Prof. Marti Hearst has been elected into the Association of Computing Machinery Special Interest Group on Computer-Human Interaction (ACM SIGCHI) Academy. The SIGCHI Academy is an honorary group of individuals who have made substantial contributions to the field of human-computer interaction. These are the principal leaders of the field, whose efforts have shaped the disciplines and/or industry, and led the research and/or innovation in human-computer interaction. Prof Hearst's HCI research includes user interfaces for search, information visualization of text, web site usability, and innovation in education. She wrote Search User Interfaces, the first academic book on this topic and her search projects include usability analysis of search results clustering, the TileBars query term visualization, BioText search over the bioscience literature, and the Flamenco project that investigated and the promoted the use of faceted metadata for navigation and search. Faceted navigation became the standard search interface for e-commerce, digital libraries and image collections for at least a decade.

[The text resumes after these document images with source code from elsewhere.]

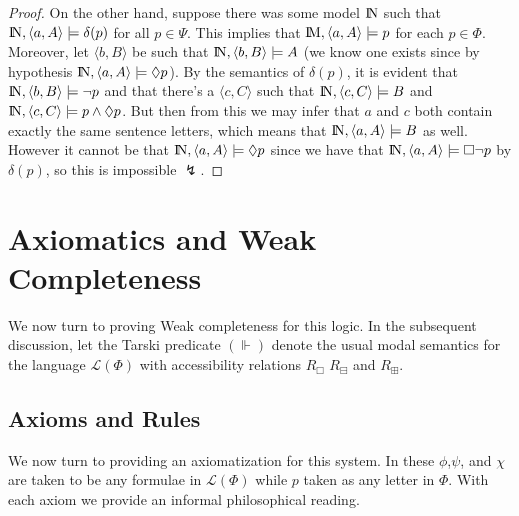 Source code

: \documentclass[11pt]{article}
\newcommand{\ra}{\rangle}
\newcommand{\la}{\langle}
\newcommand{\Nec}{\Box}
\newcommand{\Pos}{\Diamond}
\newcommand{\BB}{\boxminus}
\newcommand{\BBI}{\boxplus}
\begin{document}
\begin{proof}
On the other hand, suppose there was some model $\bbN$ such that $\bbN, \la a, A\ra \models \delta(p)$ for all $p \in \Psi$.  This implies that $\bbM, \la a, A\ra \models p$ for each $p \in \Phi$.  Moreover, let $\la b, B\ra$ be such that $\bbN,\la b, B\ra\models A$ (we know one exists since by hypothesis $\bbN, \la a, A\ra \models \Pos p$).  By the semantics of $\delta(p)$, it is evident that $\bbN, \la b, B\ra \models \neg p$ and that there's a $\la c, C\ra$ such that $\bbN,\la c,C \ra \models B$ and $\bbN,\la c,C \ra \models p \wedge \Pos p$.  But then from this we may infer that $a$ and $c$ both contain exactly the same sentence letters, which means that $\bbN,\la a,A\ra \models B$ as well.  However it cannot be that $\bbN,\la a,A \ra \models \Pos p$ since we have that $\bbN,\la a,A \ra \models \Nec \neg p$ by $\delta(p)$, so this is impossible $\lightning$.
\end{proof}

\section{Axiomatics and Weak Completeness}

We now turn to proving Weak completeness for this logic.  In the subsequent discussion, let the Tarski predicate $(\Vdash)$ denote the usual modal semantics for the language $\mathcal{L}(\Phi)$ with accessibility relations $R_\Box$ $R_\BB$ and $R_\BBI$.

\subsection{Axioms and Rules}

We now turn to providing an axiomatization for this system.  In these $\phi$,$\psi$, and $\chi$ are taken to be any formulae in $\mathcal{L}(\Phi)$ while  $p$ taken as any letter in $\Phi$.  With each axiom we provide an informal philosophical reading.

\setcounter{rownum}{0}
\end{document}
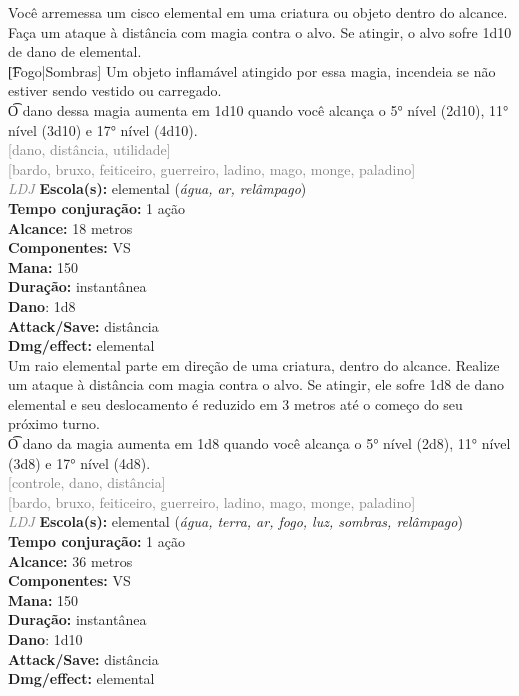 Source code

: \documentclass{RPG_Adventure}[2021/10/20]
\begin{document}
{\normalsize Você arremessa um cisco elemental em uma criatura ou objeto dentro do alcance. Faça um ataque à distância com magia contra o alvo. Se atingir, o alvo sofre 1d10 de dano de elemental.\\\t [Fogo|Sombras] Um objeto inflamável atingido por essa magia, incendeia se não estiver sendo vestido ou carregado.\\\t O dano dessa magia aumenta em 1d10 quando você alcança o 5° nível (2d10), 11° nível (3d10) e 17° nível (4d10).\\}
{\scriptsize \textcolor{gray}{[dano, distância, utilidade]\\}}
{\scriptsize \textcolor{gray}{[bardo, bruxo, feiticeiro, guerreiro, ladino, mago, monge, paladino]\\}}
{\tiny \textcolor{gray}{\textit{LDJ}}}
{\small \t \textbf{Escola(s):} elemental (\textit{água, ar, relâmpago})\\\t \textbf{Tempo conjuração:} 1 ação\\\t \textbf{Alcance:} 18 metros\\\t \textbf{Componentes:} VS\\\t \textbf{Mana:} 150\\\t \textbf{Duração:} instantânea\\\t \textbf{Dano}: 1d8\\\t \textbf{Attack/Save:} distância\\\t \textbf{Dmg/effect:} elemental\\}
{\normalsize Um raio elemental parte em direção de uma criatura, dentro do alcance. Realize um ataque à distância com magia contra o alvo. Se atingir, ele sofre 1d8 de dano elemental e seu deslocamento é reduzido em 3 metros até o começo do seu próximo turno.\\\t O dano da magia aumenta em 1d8 quando você alcança o 5° nível (2d8), 11° nível (3d8) e 17° nível (4d8).\\}
{\scriptsize \textcolor{gray}{[controle, dano, distância]\\}}
{\scriptsize \textcolor{gray}{[bardo, bruxo, feiticeiro, guerreiro, ladino, mago, monge, paladino]\\}}
{\tiny \textcolor{gray}{\textit{LDJ}}}
{\small \t \textbf{Escola(s):} elemental (\textit{água, terra, ar, fogo, luz, sombras, relâmpago})\\\t \textbf{Tempo conjuração:} 1 ação\\\t \textbf{Alcance:} 36 metros\\\t \textbf{Componentes:} VS\\\t \textbf{Mana:} 150\\\t \textbf{Duração:} instantânea\\\t \textbf{Dano}: 1d10\\\t \textbf{Attack/Save:} distância\\\t \textbf{Dmg/effect:} elemental\\}
\end{document}
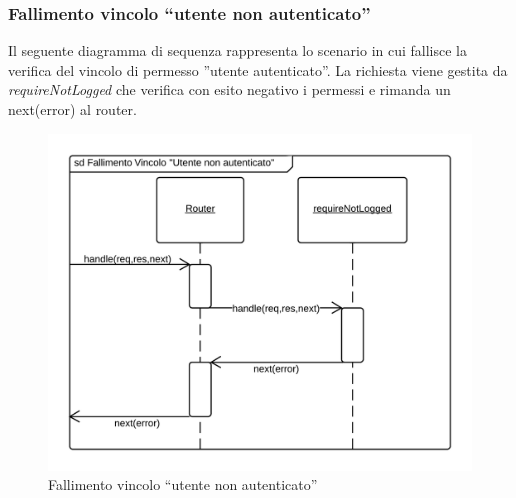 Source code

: \subsubsection{Fallimento vincolo ``utente non autenticato''}
Il seguente diagramma di sequenza rappresenta lo scenario in cui fallisce la verifica del vincolo di permesso ''utente autenticato''.
La richiesta viene gestita da \emph{requireNotLogged} che verifica con esito negativo i permessi e rimanda un next(error) al router.
\begin{figure}[H]
	\begin{center} 
		\includegraphics[scale=0.20]{scenari/requireNotLogged ERROR.png} 
		\caption{Fallimento vincolo ``utente non autenticato''}
	\end{center} 
\end{figure}

\pagebreak

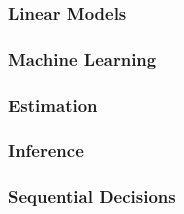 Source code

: \documentclass[../main.tex]{subfiles}
\begin{document}
\subsubsection{Linear Models}

\subsubsection{Machine Learning}

\subsubsection{Estimation}

\subsubsection{Inference}

\subsubsection{Sequential Decisions}
\end{document}
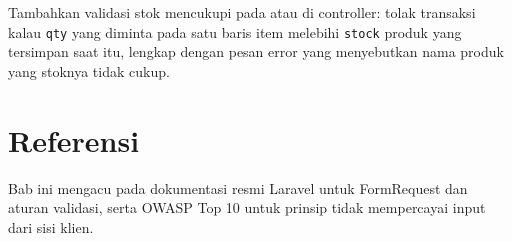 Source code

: \begin{challengebox}
Tambahkan validasi stok mencukupi pada 
atau di controller: tolak transaksi kalau \texttt{qty} yang diminta pada
satu baris item melebihi \texttt{stock} produk yang tersimpan saat itu,
lengkap dengan pesan error yang menyebutkan nama produk yang stoknya
tidak cukup.
\end{challengebox}

\section{Referensi}

Bab ini mengacu pada dokumentasi resmi Laravel \cite{laraveldocs} untuk
FormRequest dan aturan validasi, serta OWASP Top 10 \cite{owasptop10}
untuk prinsip tidak mempercayai input dari sisi klien.
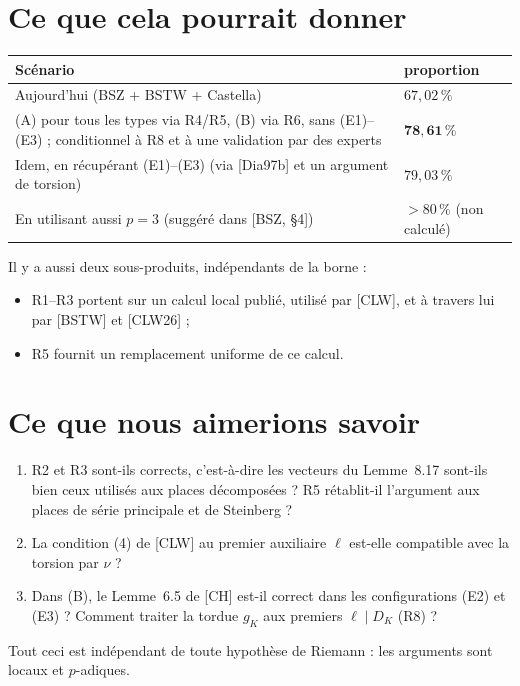 \documentclass[11pt]{amsart}
\begin{document}
\section{Ce que cela pourrait donner}
\begin{center}\small
\begin{tabular}{p{8.3cm}l}
\toprule
Scénario & proportion\\ \midrule
Aujourd'hui (BSZ + BSTW + Castella) & $67{,}02\,\%$\\
(A) pour tous les types via R4/R5, (B) via R6, sans (E1)--(E3) ; conditionnel à R8 et à une validation par des experts & $\mathbf{78{,}61\,\%}$\\
Idem, en récupérant (E1)--(E3) (via [Dia97b] et un argument de torsion) & $79{,}03\,\%$\\
En utilisant aussi $p=3$ (suggéré dans [BSZ, \S4]) & $>80\,\%$ (non calculé)\\ \bottomrule
\end{tabular}
\end{center}
\noindent Il y a aussi deux sous-produits, indépendants de la borne :
\begin{itemize}
\item R1--R3 portent sur un calcul local publié, utilisé par [CLW], et à travers lui par [BSTW] et [CLW26] ;
\item R5 fournit un remplacement uniforme de ce calcul.
\end{itemize}

\section{Ce que nous aimerions savoir}
\begin{enumerate}
\item R2 et R3 sont-ils corrects, c'est-à-dire les vecteurs du Lemme~8.17 sont-ils bien ceux utilisés aux places décomposées ? R5 rétablit-il l'argument aux places de série principale et de Steinberg ?
\item La condition (4) de [CLW] au premier auxiliaire $\ell$ est-elle compatible avec la torsion par $\nu$ ?
\item Dans (B), le Lemme~6.5 de [CH] est-il correct dans les configurations (E2) et (E3) ? Comment traiter la tordue $g_K$ aux premiers $\ell\mid D_K$ (R8) ?
\end{enumerate}
Tout ceci est indépendant de toute hypothèse de Riemann : les arguments sont locaux et $p$-adiques.
\end{document}
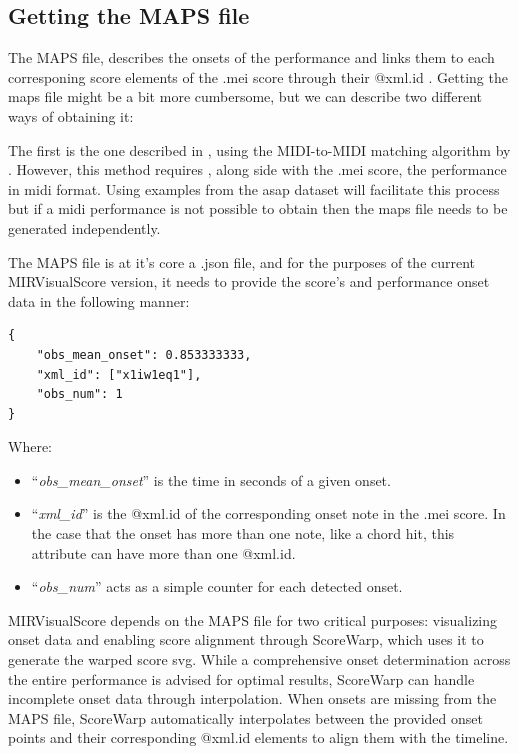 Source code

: \subsection{Getting the MAPS file}
The MAPS file, describes the onsets of the performance and links them to each corresponing score elements of the .mei score through their @xml.id . Getting the maps file might be a bit more cumbersome, but we can describe two different ways of obtaining it: 

The first is the one described in \citet{goeblLetsScoreWarpAgain2025a}, using the MIDI-to-MIDI matching algorithm by \citet{nakamuraPERFORMANCEERRORDETECTION}. However,  this method requires , along side with the .mei score, the performance in midi format. Using examples from the asap dataset \citep{peterAutomaticNoteLevelScoretoPerformance2023} will facilitate this process but if a midi performance is not possible to obtain then the maps file needs to be generated independently.

The MAPS file is at it's core a .json file, and for the purposes of the current MIRVisualScore version, it needs to provide the score's and performance onset data in the following manner:

\begin{verbatim}
{
    "obs_mean_onset": 0.853333333,
    "xml_id": ["x1iw1eq1"],
    "obs_num": 1
}
\end{verbatim}

Where: 

\begin{itemize}
    \item ``\textit{obs\_mean\_onset}'' is the time in seconds of a given onset.
    \item ``\textit{xml\_id}'' is the @xml.id of the corresponding onset note in the .mei score. In the case that the onset has more than one note, like a chord hit, this attribute can have more than one @xml.id. 
    \item ``\textit{obs\_num}'' acts as a simple counter for each detected onset. 
\end{itemize} 

MIRVisualScore depends on the MAPS file for two critical purposes: visualizing onset data and enabling score alignment through ScoreWarp, which uses it to generate the warped score svg. While a comprehensive onset determination across the entire performance is advised for optimal results, ScoreWarp can handle incomplete onset data through interpolation. When onsets are missing from the MAPS file, ScoreWarp automatically interpolates between the provided onset points and their corresponding @xml.id elements to align them with the timeline. 

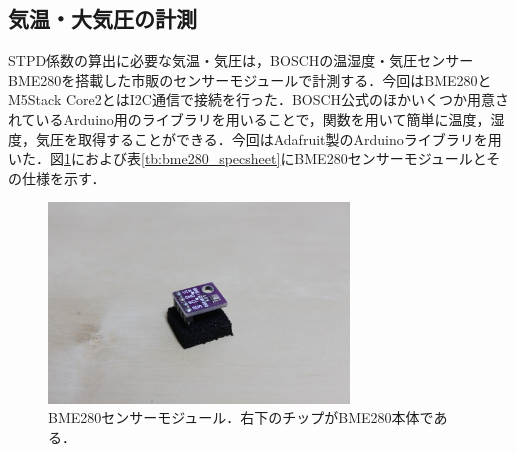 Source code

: 
\subsection{気温・大気圧の計測}
\label{sec:measuring_ambient}

STPD係数の算出に必要な気温・気圧は，BOSCHの温湿度・気圧センサーBME280を搭載した市販のセンサーモジュールで計測する．今回はBME280とM5Stack Core2とはI2C通信で接続を行った．BOSCH公式のほかいくつか用意されているArduino用のライブラリを用いることで，関数を用いて簡単に温度，湿度，気圧を取得することができる．今回はAdafruit製のArduinoライブラリを用いた．図\ref{fig:bme280}におよび表\ref{tb:bme280_specsheet}にBME280センサーモジュールとその仕様を示す．

\begin{figure}[H]
  \begin{center}
    \includegraphics[width=8cm]{fig/bme280}
    \caption{BME280センサーモジュール．右下のチップがBME280本体である．}
    \label{fig:bme280}
  \end{center}
\end{figure}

At the Spark Summit East 2017, CS Prof. Ion Stoica was interviewed by theCUBE about The challenges of securing data on the move. Prof. Stoica, who is the executive chairman at Databricks Inc, says that “Security is always a difficult topic. It means so many things to so many people." He describes some interesting research and new technologies for detecting and identifying a variety of security problems to better guard data in the cloud.
Prof. Tsu-Jae King Liu and Prof. Katherine Yelick have been elected to the National Academy of Engineers (NAE). Election to membership in the NAE is among the highest forms of recognition of notable accomplishments in engineering. Prof. King Liu was recognized for "contributions to the fin field effect transistor (FinFET) and its application to nanometer complementary metal-oxide-semiconductor (CMOS) technology," and Prof. Yelick was recognized for "software innovation and leadership in high-performance computing."